Programa de estatais da B3 tende a ganhar mais relevância com brecha na lei

Programa de estatais da B3 tende a ganhar mais relevância com brecha na lei

Economia & Negócios

13 Julho 2018 | 04h00

O programa de governança de companhias estatais da B3, lançado há um pouco mais de três anos, tende a ganhar mais relevância diante da brecha aberta com a aprovação, na comissão especial da Câmara dos Deputados, de parecer que retira da Lei de Responsabilidade das Estatais o veto de indicações políticas em tais empresas. Esse era um dos pontos considerados chave em tal legislação. No programa da Bolsa há, hoje, quatro companhias de capital misto: Petrobrás, Banco do Brasil, BB Seguridade e Eletrobrás. Nessa regulamentação, na qual a empresa estatal adere voluntariamente, está a necessidade de indicados para a administração terem requisitos mínimos, além da avaliação de administradores.

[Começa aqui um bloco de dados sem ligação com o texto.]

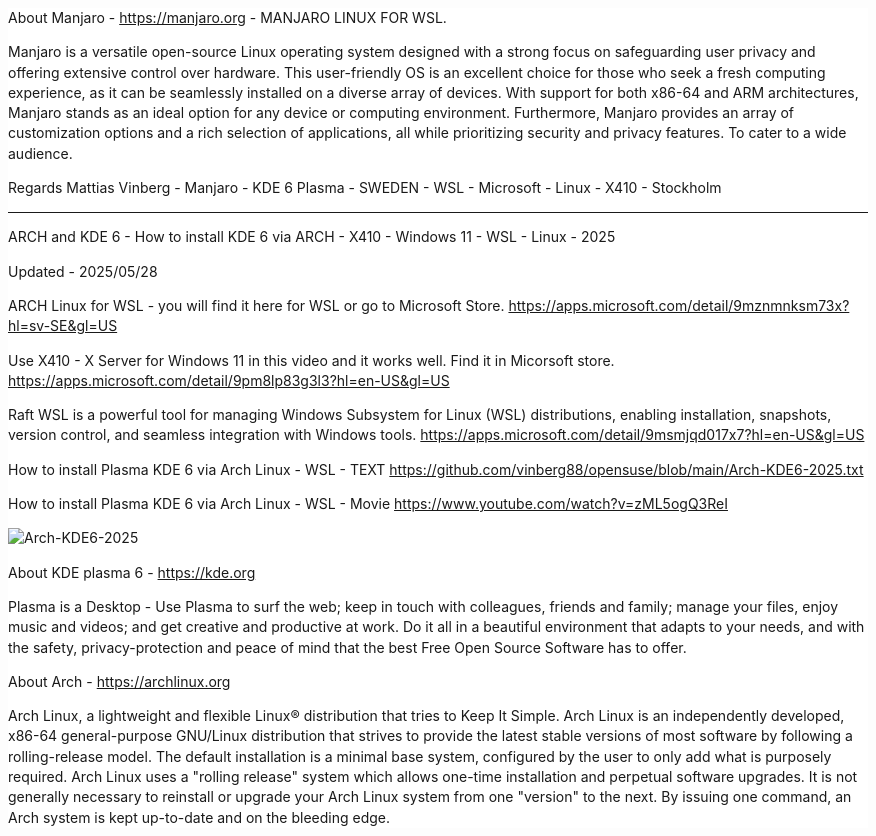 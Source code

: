 About Manjaro - https://manjaro.org - MANJARO LINUX FOR WSL.

Manjaro is a versatile open-source Linux operating system designed
with a strong focus on safeguarding user privacy and offering
extensive control over hardware. This user-friendly OS is an
excellent choice for those who seek a fresh computing experience, as
it can be seamlessly installed on a diverse array of devices.
With support for both x86-64 and ARM architectures, Manjaro
stands as an ideal option for any device or computing environment.
Furthermore, Manjaro provides an array of customization options
and a rich selection of applications, all while prioritizing
security and privacy features. To cater to a wide audience.

Regards Mattias Vinberg - Manjaro - KDE 6 Plasma - SWEDEN - WSL - Microsoft - Linux - X410 - Stockholm

---------------------------------------------

ARCH and KDE 6 - How to install KDE 6 via ARCH - X410 - Windows 11 - WSL - Linux - 2025

Updated - 2025/05/28

ARCH Linux for WSL - you will find it here for WSL or go to Microsoft Store.
https://apps.microsoft.com/detail/9mznmnksm73x?hl=sv-SE&gl=US

Use X410 - X Server for Windows 11 in this video and it works well. Find it in Micorsoft store. 
https://apps.microsoft.com/detail/9pm8lp83g3l3?hl=en-US&gl=US

Raft WSL is a powerful tool for managing Windows Subsystem
for Linux (WSL) distributions, enabling installation, snapshots, version
control, and seamless integration with Windows tools.
https://apps.microsoft.com/detail/9msmjqd017x7?hl=en-US&gl=US

How to install Plasma KDE 6 via Arch Linux - WSL - TEXT
https://github.com/vinberg88/opensuse/blob/main/Arch-KDE6-2025.txt

How to install Plasma KDE 6 via Arch Linux - WSL - Movie
https://www.youtube.com/watch?v=zML5ogQ3ReI

![Arch-KDE6-2025](https://github.com/user-attachments/assets/8acf31cf-1753-416b-9ca4-946470ca20b0)

About KDE plasma 6 - https://kde.org

Plasma is a Desktop - Use Plasma to surf the
web; keep in touch with colleagues, friends and family; manage your
files, enjoy music and videos; and get creative and productive at work.
Do it all in a beautiful environment that adapts to your needs, and
with the safety, privacy-protection and peace of mind that the best
Free Open Source Software has to offer.

About Arch - https://archlinux.org

Arch Linux, a lightweight and flexible Linux® distribution
that tries to Keep It Simple. Arch Linux is an independently 
developed, x86-64 general-purpose GNU/Linux distribution that strives
to provide the latest stable versions of most software by following
a rolling-release model. The default installation is a minimal
base system, configured by the user to only add what is purposely required.
Arch Linux uses a "rolling release" system which allows one-time
installation and perpetual software upgrades. It is not generally
necessary to reinstall or upgrade your Arch Linux system from one
"version" to the next. By issuing one command, an Arch system is
kept up-to-date and on the bleeding edge. 

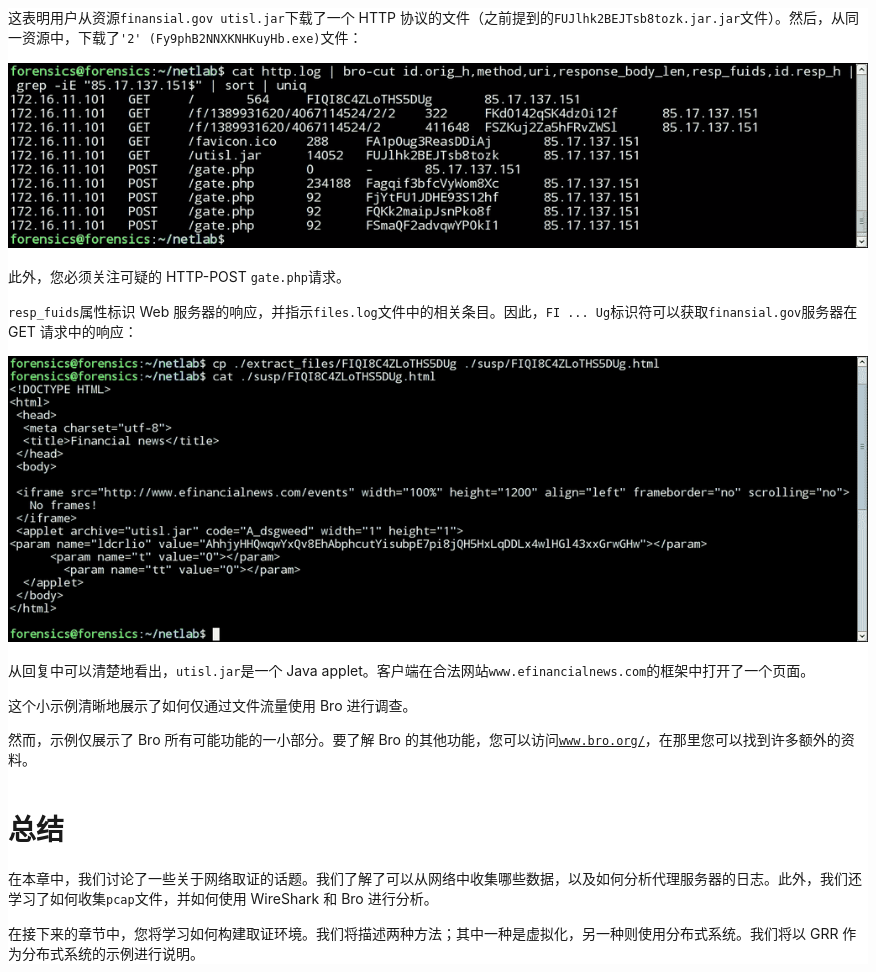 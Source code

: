 这表明用户从资源`finansial.gov utisl.jar`下载了一个 HTTP 协议的文件（之前提到的`FUJlhk2BEJTsb8tozk.jar.jar`文件）。然后，从同一资源中，下载了`'2' (Fy9phB2NNXKNHKuyHb.exe)`文件：

![认识 Bro](img/image_12_006.jpg)

此外，您必须关注可疑的 HTTP-POST `gate.php`请求。

`resp_fuids`属性标识 Web 服务器的响应，并指示`files.log`文件中的相关条目。因此，`FI ... Ug`标识符可以获取`finansial.gov`服务器在 GET 请求中的响应：

![认识 Bro](img/image_12_007.jpg)

从回复中可以清楚地看出，`utisl.jar`是一个 Java applet。客户端在合法网站`www.efinancialnews.com`的框架中打开了一个页面。

这个小示例清晰地展示了如何仅通过文件流量使用 Bro 进行调查。

然而，示例仅展示了 Bro 所有可能功能的一小部分。要了解 Bro 的其他功能，您可以访问[`www.bro.org/`](https://www.bro.org/)，在那里您可以找到许多额外的资料。

# 总结

在本章中，我们讨论了一些关于网络取证的话题。我们了解了可以从网络中收集哪些数据，以及如何分析代理服务器的日志。此外，我们还学习了如何收集`pcap`文件，并如何使用 WireShark 和 Bro 进行分析。

在接下来的章节中，您将学习如何构建取证环境。我们将描述两种方法；其中一种是虚拟化，另一种则使用分布式系统。我们将以 GRR 作为分布式系统的示例进行说明。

Timing. Apesar de ter sido lançado há três anos, os primeiros selos do programa saíram da gaveta há um ano, quando Petrobrás e BB estrearam. A B3 lançou o projeto em meio à turbulência das notícias de corrupção envolvendo as estatais e depois de discutir com participantes do mercado um modelo de programa que buscasse o aprimoramento de governança corporativa dessas companhias.